Zach O'Brien
The objective of this project is to generate new poetry based on Walt Whitman's Leaves of Grass. To do so, two types of language models are used:
- N-gram (2 and 3 gram) language models
- LSTM character-based language model
Name | Purpose |
---|---|
data/ | Holds raw base data, and intermediate derived datasets used for model training |
scripts/ | Scripts to run steps in the processing pipeline like extracting poems from raw data or training a model. These are largely glued together in poetry-generation.ipynb so that the project can be completely re-created from that notebook. |
src/ | Modular, reusable code which is shared among scripts/ , test/ , and poetry-generation.ipynb |
test/ | Unit tests for code in src/ |
poetry-generation.ipynb | A jupyter notebook which presents the project's work and final product. It can be run to reproduce the entire project from only the raw data file. |
requirements.txt | External packages required by code in this project |
This project's dependencies are specified in a requirements.txt
(and requirements-apple-silicon.txt
) file, intended for use with Python's built-in venv
virtual environment tool.
This project uses Python version 3.9.10. You can attempt to install the packages and run the code with a different version of Python and it might work, but using version 3.9.10 is probably best.
-
Install Python version 3.9.10, and use that version for the following steps
-
Create a new virtual environment for this project
python3 -m venv env
-
Activate the virtual environment
# On windows: env\Scripts\activate.bat
# On Unix or MaxOS: source env/bin/activate
-
Install dependencies
On Apple silicon:
# With the env virtual environment activated: python -m pip install -r requirements-apple-silicon.txt
On all other platforms, including intel-based macs:
# With the env virtual environment activated: python -m pip install -r requirements.txt
-
Install prerequisite Natural Language Toolkit (NLTK) data.
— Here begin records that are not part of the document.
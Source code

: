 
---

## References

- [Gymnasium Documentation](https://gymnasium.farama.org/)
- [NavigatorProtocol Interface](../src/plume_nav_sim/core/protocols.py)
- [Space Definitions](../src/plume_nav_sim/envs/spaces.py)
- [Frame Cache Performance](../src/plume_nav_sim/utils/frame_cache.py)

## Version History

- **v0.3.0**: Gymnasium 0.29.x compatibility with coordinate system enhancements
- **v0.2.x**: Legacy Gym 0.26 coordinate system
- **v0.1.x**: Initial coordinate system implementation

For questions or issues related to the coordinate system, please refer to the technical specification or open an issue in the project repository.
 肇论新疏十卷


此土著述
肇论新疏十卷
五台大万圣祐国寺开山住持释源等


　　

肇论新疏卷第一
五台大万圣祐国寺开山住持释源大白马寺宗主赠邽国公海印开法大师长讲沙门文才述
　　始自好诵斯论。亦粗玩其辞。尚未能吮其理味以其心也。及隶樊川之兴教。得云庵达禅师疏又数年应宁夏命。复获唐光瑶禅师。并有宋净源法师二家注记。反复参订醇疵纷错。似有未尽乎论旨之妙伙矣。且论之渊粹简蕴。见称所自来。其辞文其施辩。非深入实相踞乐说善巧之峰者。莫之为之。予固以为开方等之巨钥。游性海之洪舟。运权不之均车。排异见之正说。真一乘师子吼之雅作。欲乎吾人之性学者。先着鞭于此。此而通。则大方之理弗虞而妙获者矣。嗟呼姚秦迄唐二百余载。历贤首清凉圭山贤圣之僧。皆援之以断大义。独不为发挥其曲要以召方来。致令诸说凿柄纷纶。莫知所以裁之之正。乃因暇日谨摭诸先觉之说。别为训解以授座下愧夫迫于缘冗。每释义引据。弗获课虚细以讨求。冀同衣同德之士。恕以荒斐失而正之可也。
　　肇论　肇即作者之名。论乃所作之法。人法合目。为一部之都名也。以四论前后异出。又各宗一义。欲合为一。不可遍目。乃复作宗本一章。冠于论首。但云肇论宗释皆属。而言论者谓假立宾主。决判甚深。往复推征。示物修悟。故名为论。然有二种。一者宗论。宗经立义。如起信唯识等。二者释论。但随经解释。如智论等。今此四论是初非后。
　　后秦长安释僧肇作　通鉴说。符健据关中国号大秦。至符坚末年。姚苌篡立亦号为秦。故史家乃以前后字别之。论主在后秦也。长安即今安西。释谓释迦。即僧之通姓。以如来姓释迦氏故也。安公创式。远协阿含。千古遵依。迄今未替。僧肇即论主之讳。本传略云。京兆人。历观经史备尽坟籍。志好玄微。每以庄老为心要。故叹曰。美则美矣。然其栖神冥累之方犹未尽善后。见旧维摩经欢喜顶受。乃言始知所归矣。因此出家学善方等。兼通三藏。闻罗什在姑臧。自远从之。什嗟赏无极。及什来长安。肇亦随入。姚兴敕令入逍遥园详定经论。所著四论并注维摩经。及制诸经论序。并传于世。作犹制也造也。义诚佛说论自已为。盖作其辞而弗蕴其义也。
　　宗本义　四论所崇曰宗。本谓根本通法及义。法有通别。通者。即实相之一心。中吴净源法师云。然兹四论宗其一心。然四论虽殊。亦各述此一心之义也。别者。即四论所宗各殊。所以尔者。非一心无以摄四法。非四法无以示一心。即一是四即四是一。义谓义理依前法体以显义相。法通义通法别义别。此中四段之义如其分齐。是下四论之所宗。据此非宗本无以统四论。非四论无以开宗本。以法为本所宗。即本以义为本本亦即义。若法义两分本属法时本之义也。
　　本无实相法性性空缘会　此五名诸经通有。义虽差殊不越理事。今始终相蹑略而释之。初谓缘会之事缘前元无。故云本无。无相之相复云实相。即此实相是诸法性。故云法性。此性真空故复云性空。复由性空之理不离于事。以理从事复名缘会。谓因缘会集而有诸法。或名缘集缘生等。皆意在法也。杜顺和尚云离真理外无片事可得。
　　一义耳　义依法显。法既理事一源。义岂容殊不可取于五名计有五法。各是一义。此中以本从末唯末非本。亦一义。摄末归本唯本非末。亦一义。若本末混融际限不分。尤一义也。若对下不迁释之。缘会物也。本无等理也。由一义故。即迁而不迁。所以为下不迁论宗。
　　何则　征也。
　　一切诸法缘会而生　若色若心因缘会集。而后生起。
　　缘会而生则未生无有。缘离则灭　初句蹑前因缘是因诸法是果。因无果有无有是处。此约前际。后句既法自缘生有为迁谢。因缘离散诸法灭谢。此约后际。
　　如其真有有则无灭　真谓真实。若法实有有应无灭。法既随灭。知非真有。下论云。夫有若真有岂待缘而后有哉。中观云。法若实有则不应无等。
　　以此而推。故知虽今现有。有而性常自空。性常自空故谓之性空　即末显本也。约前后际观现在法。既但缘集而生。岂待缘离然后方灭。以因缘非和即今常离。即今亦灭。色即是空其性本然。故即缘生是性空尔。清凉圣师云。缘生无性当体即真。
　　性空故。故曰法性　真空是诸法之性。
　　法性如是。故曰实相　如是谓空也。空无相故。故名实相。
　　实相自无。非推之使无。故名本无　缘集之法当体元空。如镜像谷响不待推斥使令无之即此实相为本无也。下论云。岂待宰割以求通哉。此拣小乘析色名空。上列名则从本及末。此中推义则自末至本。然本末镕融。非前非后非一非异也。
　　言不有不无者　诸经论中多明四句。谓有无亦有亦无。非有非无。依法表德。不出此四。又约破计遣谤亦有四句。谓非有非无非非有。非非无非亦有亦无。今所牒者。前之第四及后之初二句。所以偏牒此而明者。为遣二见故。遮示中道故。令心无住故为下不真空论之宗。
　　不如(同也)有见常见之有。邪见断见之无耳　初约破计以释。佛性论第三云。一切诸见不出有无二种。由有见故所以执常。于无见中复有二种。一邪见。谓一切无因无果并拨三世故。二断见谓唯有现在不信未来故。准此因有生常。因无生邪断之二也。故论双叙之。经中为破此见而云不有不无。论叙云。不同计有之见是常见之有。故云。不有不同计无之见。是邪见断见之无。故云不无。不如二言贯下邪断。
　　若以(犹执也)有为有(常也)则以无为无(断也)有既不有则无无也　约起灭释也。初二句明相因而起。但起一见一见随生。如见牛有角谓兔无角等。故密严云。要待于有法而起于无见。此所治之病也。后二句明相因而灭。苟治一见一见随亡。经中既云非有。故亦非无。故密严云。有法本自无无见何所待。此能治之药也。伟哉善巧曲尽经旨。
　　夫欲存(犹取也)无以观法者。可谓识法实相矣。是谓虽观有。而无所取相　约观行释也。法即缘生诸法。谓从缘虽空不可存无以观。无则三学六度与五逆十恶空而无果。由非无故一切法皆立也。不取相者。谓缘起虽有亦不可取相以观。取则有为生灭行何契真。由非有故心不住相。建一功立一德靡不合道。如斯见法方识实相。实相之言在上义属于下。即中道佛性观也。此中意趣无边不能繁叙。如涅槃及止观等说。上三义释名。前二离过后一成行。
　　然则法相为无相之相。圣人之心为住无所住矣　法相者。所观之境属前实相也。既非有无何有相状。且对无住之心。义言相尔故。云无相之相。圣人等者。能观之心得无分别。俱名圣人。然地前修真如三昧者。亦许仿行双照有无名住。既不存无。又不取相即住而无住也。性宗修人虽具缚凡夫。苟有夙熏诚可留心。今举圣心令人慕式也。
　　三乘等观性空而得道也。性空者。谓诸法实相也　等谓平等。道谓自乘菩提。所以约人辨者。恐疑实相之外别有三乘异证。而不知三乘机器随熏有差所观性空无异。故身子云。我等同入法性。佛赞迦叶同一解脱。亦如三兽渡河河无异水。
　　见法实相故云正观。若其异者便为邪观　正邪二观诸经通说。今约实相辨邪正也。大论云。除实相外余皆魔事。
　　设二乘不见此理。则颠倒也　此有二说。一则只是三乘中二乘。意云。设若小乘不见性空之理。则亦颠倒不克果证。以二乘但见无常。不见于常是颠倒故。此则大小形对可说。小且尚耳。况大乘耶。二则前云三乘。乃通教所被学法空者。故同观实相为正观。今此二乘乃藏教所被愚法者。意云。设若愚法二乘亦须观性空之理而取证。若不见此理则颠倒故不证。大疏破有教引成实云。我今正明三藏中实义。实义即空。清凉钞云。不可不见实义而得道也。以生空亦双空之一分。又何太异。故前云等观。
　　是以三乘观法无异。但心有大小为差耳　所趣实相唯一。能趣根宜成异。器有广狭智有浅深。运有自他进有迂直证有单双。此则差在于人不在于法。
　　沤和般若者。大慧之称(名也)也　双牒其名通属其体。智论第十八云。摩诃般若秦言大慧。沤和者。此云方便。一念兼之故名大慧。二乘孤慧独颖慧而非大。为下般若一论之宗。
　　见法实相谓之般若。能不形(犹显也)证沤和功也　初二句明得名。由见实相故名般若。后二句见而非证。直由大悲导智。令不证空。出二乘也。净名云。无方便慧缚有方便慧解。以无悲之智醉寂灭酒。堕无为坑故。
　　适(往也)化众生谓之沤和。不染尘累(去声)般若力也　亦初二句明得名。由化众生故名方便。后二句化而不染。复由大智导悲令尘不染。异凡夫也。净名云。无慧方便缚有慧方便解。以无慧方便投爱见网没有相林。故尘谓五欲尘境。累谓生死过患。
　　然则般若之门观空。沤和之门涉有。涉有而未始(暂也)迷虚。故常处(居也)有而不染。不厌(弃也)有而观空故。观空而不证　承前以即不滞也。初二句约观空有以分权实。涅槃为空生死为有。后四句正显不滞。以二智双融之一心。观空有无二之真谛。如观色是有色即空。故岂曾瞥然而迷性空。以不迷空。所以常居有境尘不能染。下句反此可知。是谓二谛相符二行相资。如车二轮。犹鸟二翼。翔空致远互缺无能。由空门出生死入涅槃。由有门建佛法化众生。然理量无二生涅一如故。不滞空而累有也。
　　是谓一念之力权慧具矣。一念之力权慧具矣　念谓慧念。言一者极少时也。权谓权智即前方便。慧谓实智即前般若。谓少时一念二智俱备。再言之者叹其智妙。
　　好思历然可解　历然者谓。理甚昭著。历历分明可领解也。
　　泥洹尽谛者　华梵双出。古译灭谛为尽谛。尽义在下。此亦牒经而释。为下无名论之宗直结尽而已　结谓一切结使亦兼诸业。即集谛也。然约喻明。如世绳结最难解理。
Note that this will create a new directory
nltk_data/
in your home directory (on Linux and MacOS) in which to insall the data.# With the env virtual environment activated: python -m nltk.downloader punkt
-
Install this project's modular source code. This step is critical. If skipped, imports will not work.
# With the env virtual environment activated: cd src/ # Now, in src/ directory: python -m pip install -e .
-
Verify the installation was succesful by running the unit test suite
# In top-level project directory python -m pytest test/
Steps 7 and 8 are only required if you wish to run the Jupyter Notebook
-
Create an
ipykernel
kernel so that the jupyter notebook can access the virtual environment# With the env virtual environment activated: python -m ipykernel install --user --name=env
-
Open Jupyter Lab and navigate to
env.ipynb
# With the env virtual environment activated: jupyter-lab
First, activate the env
virtual environment. Then:
python -m pytest test/